Although the slow-moving monster of a storm—one of the strongest in both U.S. and Florida history—veered east before taking a direct hit at the sprawling Tampa Bay metro area as initially feared, communities along the stretch of Southwest Florida coast south of Tampa—Naples, Fort Myers, Sarasota, Bonita Springs, Punta Gorda, and on—took an extreme battering with record-breaking winds, torrential rain, tornados, and unprecedented storm surge all playing into the mix. Many of these Gulf Coast communities, particularly in wealthy Collier County, are home to some of the most expensive—and vulnerable—real estate in the country, and the damage, thus far, appears nothing short of catastrophic. The devastation, however, is widespread and horrific and extends beyond the region’s tony gated enclaves, impacting everyone from condo-dwelling retirees to those living in mobile home communities.
In Naples, the city’s historic pier that stretches 1,000 feet out and over the Gulf of Mexico was completely destroyed by the storm, its pilings torn out from beneath it by 20-foot waves. First built in 1899, the pier has been rebuilt and renovated several times over the decades after other major storms. North of Naples in Lee County, the town of Fort Myers Beach was reduced by Ian to a scene of utter ruin. The town’s namesake pier was also lost to the storm along with a wide swath of homes and businesses surrounding it.
Not too far from Fort Myers Beach, entire sections of the 3-mile-long Sanibel Causeway, which links mainland Florida with Sanibel Island, a 12-mile barrier island known for its relaxed vibes, seashells, and modernist architecture pedigree, were wiped away. “Where the bridge rises from the mainland toward the island, one of the first sections of the span has disappeared. Crumbled pavement lies near the water’s edge. The rest of the bridge stretches forward, unreachable,” wrote the Tampa Bay Times. The causeway is the only way to access Sanibel (and neighboring Captiva Island) save by boat or helicopter, which has impeded rescue efforts on the flood-ravaged island which, per The New York Times, is home to roughly 6,500 full-time residents. The causeway, which is comprised of two bridge spans and two manmade causeway islands, will need to be rebuilt as will the Pine Island Bridge, a bascule bridge providing access to another beloved barrier island, was also destroyed by Ian.

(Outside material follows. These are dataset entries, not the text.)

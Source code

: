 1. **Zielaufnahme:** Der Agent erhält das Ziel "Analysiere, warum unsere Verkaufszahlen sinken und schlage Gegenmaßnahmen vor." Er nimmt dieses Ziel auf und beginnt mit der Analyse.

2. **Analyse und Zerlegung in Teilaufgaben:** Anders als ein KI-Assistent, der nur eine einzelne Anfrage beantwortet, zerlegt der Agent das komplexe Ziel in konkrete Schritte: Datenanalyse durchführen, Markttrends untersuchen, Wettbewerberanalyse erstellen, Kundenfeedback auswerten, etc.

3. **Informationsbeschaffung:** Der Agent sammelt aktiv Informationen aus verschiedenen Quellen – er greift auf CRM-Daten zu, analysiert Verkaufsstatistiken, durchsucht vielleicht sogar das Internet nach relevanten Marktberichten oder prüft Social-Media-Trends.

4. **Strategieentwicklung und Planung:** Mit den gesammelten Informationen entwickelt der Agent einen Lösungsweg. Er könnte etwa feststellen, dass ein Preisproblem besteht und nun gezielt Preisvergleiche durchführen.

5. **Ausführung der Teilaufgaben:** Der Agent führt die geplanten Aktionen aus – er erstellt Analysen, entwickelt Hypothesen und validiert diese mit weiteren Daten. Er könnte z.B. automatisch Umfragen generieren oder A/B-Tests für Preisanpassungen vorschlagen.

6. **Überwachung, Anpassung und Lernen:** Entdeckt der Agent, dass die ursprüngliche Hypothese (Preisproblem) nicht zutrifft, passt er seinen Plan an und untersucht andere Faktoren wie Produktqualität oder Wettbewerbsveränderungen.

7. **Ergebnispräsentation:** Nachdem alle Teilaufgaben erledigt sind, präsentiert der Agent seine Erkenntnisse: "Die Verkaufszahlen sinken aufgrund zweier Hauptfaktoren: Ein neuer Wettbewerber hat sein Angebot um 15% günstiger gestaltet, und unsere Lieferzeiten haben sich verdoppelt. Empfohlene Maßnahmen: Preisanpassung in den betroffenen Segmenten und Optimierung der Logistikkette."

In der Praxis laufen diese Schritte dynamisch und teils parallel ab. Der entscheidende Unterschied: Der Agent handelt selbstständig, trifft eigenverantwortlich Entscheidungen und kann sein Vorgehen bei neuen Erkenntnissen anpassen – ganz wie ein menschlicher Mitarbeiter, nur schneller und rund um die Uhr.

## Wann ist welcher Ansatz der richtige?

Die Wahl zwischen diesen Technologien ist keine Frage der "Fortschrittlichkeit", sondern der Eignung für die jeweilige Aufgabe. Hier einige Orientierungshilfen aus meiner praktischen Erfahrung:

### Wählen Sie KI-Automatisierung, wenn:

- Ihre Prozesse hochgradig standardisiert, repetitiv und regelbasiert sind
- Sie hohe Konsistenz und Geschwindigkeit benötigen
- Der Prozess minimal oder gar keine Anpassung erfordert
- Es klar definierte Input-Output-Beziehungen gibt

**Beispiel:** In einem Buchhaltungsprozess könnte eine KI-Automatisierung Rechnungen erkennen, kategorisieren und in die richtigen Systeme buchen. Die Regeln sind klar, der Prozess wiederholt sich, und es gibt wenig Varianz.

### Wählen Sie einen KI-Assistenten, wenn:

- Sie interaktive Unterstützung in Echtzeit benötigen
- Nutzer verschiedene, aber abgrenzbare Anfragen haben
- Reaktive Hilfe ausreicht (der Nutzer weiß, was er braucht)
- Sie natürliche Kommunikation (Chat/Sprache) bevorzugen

The surge-inundated water system in Lee County, which includes the cities of Fort Myers and Cape Coral, is also on the brink, with officials issuing a boil water notice and hospital evacuations taking place across the county. More than 2.6 million Floridians—and not just those in hardest-hit Southwest Florida—remain without power per the latest Florida Power & Light estimates. It’s likely that large swaths of the state’s electric infrastructure will have to be rebuilt.
As of this writing, Ian, a storm that’s history-making ferocity was made possible by climate change, is back at sea and churning over the warm waters of the Atlantic. The storm is anticipated to gain significant strength—and likely regain Category 1 hurricane status—before making second landfall on the South Carolina coast tomorrow. That region is already battening down the hatches.
We will continue to update this article and publish new dispatches with a focus on Ian’s devastating impact on the built environment, including on crucial infrastructure and historic buildings in Southwest Florida and beyond.